> Dataset
- - - -
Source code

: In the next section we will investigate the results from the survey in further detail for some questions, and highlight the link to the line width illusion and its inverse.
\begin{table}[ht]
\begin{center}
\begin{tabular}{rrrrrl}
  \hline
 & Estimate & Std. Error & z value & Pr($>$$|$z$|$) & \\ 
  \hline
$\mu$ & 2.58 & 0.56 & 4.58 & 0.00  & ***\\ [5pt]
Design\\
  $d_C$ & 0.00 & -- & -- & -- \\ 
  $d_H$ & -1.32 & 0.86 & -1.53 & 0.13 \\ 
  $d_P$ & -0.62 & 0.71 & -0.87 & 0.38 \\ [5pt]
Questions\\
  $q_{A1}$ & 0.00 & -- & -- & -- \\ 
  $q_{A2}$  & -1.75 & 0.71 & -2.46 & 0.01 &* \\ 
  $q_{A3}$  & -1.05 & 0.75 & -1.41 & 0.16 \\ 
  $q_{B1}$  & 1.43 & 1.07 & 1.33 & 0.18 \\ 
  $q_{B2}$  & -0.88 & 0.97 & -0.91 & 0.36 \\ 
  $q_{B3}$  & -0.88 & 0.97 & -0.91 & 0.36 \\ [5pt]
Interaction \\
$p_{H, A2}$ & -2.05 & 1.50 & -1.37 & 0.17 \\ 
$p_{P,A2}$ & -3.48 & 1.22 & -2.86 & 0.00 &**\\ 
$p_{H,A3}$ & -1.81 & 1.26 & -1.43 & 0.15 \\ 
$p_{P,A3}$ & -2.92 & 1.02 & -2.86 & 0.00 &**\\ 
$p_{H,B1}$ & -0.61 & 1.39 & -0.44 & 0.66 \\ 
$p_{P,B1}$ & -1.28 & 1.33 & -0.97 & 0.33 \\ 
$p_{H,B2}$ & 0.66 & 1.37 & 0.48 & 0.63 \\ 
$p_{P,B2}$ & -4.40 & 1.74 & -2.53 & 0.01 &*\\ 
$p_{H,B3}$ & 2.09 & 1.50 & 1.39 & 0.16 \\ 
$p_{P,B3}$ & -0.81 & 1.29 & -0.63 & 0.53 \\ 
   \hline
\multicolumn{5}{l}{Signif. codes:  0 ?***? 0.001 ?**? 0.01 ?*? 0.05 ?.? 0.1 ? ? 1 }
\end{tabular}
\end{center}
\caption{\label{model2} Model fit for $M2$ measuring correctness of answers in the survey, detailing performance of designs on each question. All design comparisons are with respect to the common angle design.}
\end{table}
- - - -
> Exercise aim
Reproduce the entries exactly. Every word has to stay the same.

> Task response
Source code

: In the next section we will investigate the results from the survey in further detail for some questions, and highlight the link to the line width illusion and its inverse.
\begin{table}[ht]
\begin{center}
\begin{tabular}{rrrrrl}
  \hline
 & Estimate & Std. Error & z value & Pr($>$$|$z$|$) & \\ 
  \hline
$\mu$ & 2.58 & 0.56 & 4.58 & 0.00  & ***\\ [5pt]
Design\\
  $d_C$ & 0.00 & -- & -- & -- \\ 
  $d_H$ & -1.32 & 0.86 & -1.53 & 0.13 \\ 
  $d_P$ & -0.62 & 0.71 & -0.87 & 0.38 \\ [5pt]
Questions\\
  $q_{A1}$ & 0.00 & -- & -- & -- \\ 
  $q_{A2}$  & -1.75 & 0.71 & -2.46 & 0.01 &* \\ 
  $q_{A3}$  & -1.05 & 0.75 & -1.41 & 0.16 \\ 
  $q_{B1}$  & 1.43 & 1.07 & 1.33 & 0.18 \\ 
  $q_{B2}$  & -0.88 & 0.97 & -0.91 & 0.36 \\ 
  $q_{B3}$  & -0.88 & 0.97 & -0.91 & 0.36 \\ [5pt]
Interaction \\
$p_{H, A2}$ & -2.05 & 1.50 & -1.37 & 0.17 \\ 
$p_{P,A2}$ & -3.48 & 1.22 & -2.86 & 0.00 &**\\ 
$p_{H,A3}$ & -1.81 & 1.26 & -1.43 & 0.15 \\ 
$p_{P,A3}$ & -2.92 & 1.02 & -2.86 & 0.00 &**\\ 
$p_{H,B1}$ & -0.61 & 1.39 & -0.44 & 0.66 \\ 
$p_{P,B1}$ & -1.28 & 1.33 & -0.97 & 0.33 \\ 
$p_{H,B2}$ & 0.66 & 1.37 & 0.48 & 0.63 \\ 
$p_{P,B2}$ & -4.40 & 1.74 & -2.53 & 0.01 &*\\ 
$p_{H,B3}$ & 2.09 & 1.50 & 1.39 & 0.16 \\ 
$p_{P,B3}$ & -0.81 & 1.29 & -0.63 & 0.53 \\ 
   \hline
\multicolumn{5}{l}{Signif. codes:  0 ?***? 0.001 ?**? 0.01 ?*? 0.05 ?.? 0.1 ? ? 1 }
\end{tabular}
\end{center}
\caption{\label{model2} Model fit for $M2$ measuring correctness of answers in the survey, detailing performance of designs on each question. All design comparisons are with respect to the common angle design.}
\end{table}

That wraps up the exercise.